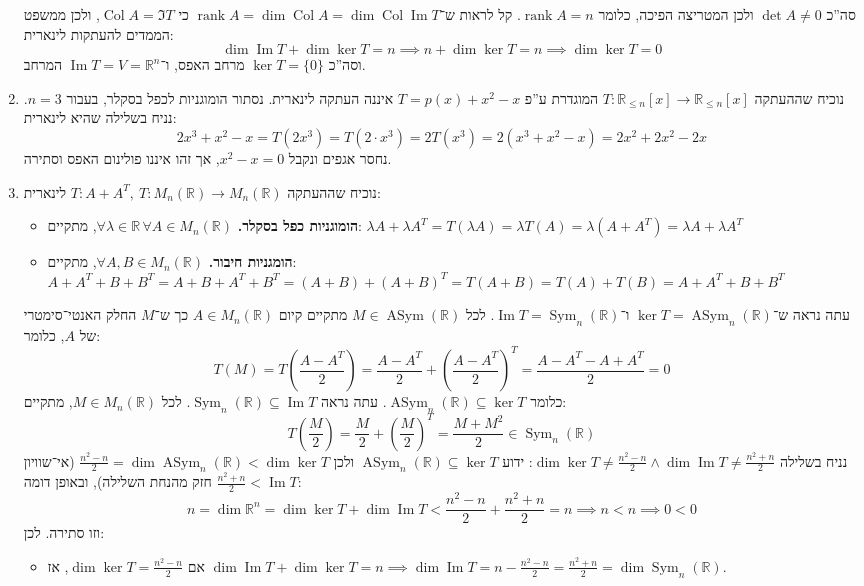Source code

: \documentclass[]{article}
\newcommand\R     {\mathbb{R}}
\DeclareMathOperator\Img   {Im}
\DeclareMathOperator{\rk}     {rank}
\DeclareMathOperator{\col}    {Col}
\DeclareMathOperator{\Sym}     {Sym}
\DeclareMathOperator{\Asym}    {ASym}
\newcommand\co        {\colon}
\renewcommand\lg      {\lambda}
\newcommand\cl [1]    {\left ( #1 \right )}
\theoremstyle{definition}
\begin{document}
\begin{enumerate}[(1)]
        סה''כ $\det A \neq 0$ ולכן המטריצה הפיכה, כלומר $\rk A = n$. קל לראות ש־$\rk A = \dim \col A = \dim \col \Img T$ כי $\col A = \Im T$, ולכן ממשפט הממדים להעתקות לינארית:
        \[ \dim \Img T + \dim \ker T = n \implies n + \dim \ker T = n \implies \dim \ker T = 0 \]
        וסה''כ $\ker T = \{0\}$ מרחב האפס, ו־$\Img T = V = \R^n$ המרחב. 
        \item נוכיח שההעתקה $T \co \R_{\le n}[x] \to \R_{\le n}[x]$ המוגדרת ע''פ $T = p(x) + x^2 - x$ איננה העתקה לינארית. נסתור הומוגניות לכפל בסקלר, בעבור $n = 3$. נניח בשלילה שהיא לינארית: 
        \[ 2x^3 + x^2 - x = T(2x^3) = T(2 \cdot x^3) = 2 T(x^3) = 2(x^3 + x^2 - x) = 2x^2 + 2x^2 - 2x \]
        נחסר אגפים ונקבל $x^2 - x = 0$, אך זהו איננו פולינום האפס וסתירה. 
        \item נוכיח שההעתקה $T \co A + A^T, \ T \co M_n(\R) \to M_n(\R)$ לינארית: 
        \begin{itemize}
            \item \textbf{הומוגניות כפל בסקלר. }$\forall \lg \in \R\, \forall A \in M_n(\R)$, מתקיים: \hfill $\lg A + \lg A^T = T(\lg A) = \lg T(A) = \lg(A + A^T) = \lg A + \lg A^T$ 
            \item \textbf{הומגניות חיבור. }$\forall A, B \in M_n(\R)$, מתקיים: \hfill $A + A^T + B + B^T = A + B + A^T + B^T = (A + B) + (A + B)^T = T(A + B) = T(A) + T(B) = A + A^T + B + B^T$
        \end{itemize}
        עתה נראה ש־$\ker T = \Asym_n(\R)$ ו־$\Img T = \Sym_n(\R)$. לכל $M \in \Asym(\R)$ מתקיים קיום $A \in M_n(\R)$ כך ש־$M$ החלק האנטי־סימטרי של $A$, כלומר: 
        \[ T(M) = T\cl{\frac{A - A^T}{2}} = \frac{A - A^T}{2} + \cl{\frac{A - A^T}{2}}^T = \frac{A - A^T - A + A^T}{2} = 0 \]
        כלומר $\Asym_n(\R) \subseteq \ker T$. עתה נראה $\Sym_n(\R) \subseteq \Img T$. לכל $M \in M_n(\R)$, מתקיים: 
        \[ T\cl{\frac{M}{2}} = \frac{M}{2} + \cl{\frac{M}{2}}^T = \frac{M + M^2}{2} \in \Sym_n(\R) \]
        נניח בשלילה $\dim \ker T \neq \frac{n^2 - n}{2} \land \dim \Img T \neq \frac{n^2 + n}{2}$: ידוע $\Asym_n(\R) \subseteq \ker T$ ולכן $\frac{n^2 - n}{2}  = \dim \Asym_n(\R) < \dim \ker T$ (אי־שוויון חזק מהנחת השלילה), ובאופן דומה $\frac{n^2 + n}{2} < \Img T$: 
        \[ n = \dim \R^n = \dim \ker T + \dim \Img T < \frac{n^2 - n}{2} + \frac{n^2 + n}{2} = n \implies n < n \implies 0 < 0 \]
        וזו סתירה. לכן: 
        \begin{itemize}
            \item אם $\dim \ker T = \frac{n^2 - n}{2}$, אז $\dim \Img T + \dim \ker T = n \implies \dim \Img T = n - \frac{n^2 - n}{2} = \frac{n^2 + n}{2} = \dim \Sym_n(\R)$. 

\end{itemize}
\end{enumerate}
\end{document}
·····
● EXERCISE REQUIREMENTS
From the records given above, copy all lines containing "שההעתקה".

● ANSWER BOX
        \item נוכיח שההעתקה $T \co \R_{\le n}[x] \to \R_{\le n}[x]$ המוגדרת ע''פ $T = p(x) + x^2 - x$ איננה העתקה לינארית. נסתור הומוגניות לכפל בסקלר, בעבור $n = 3$. נניח בשלילה שהיא לינארית: 
        \item נוכיח שההעתקה $T \co A + A^T, \ T \co M_n(\R) \to M_n(\R)$ לינארית: 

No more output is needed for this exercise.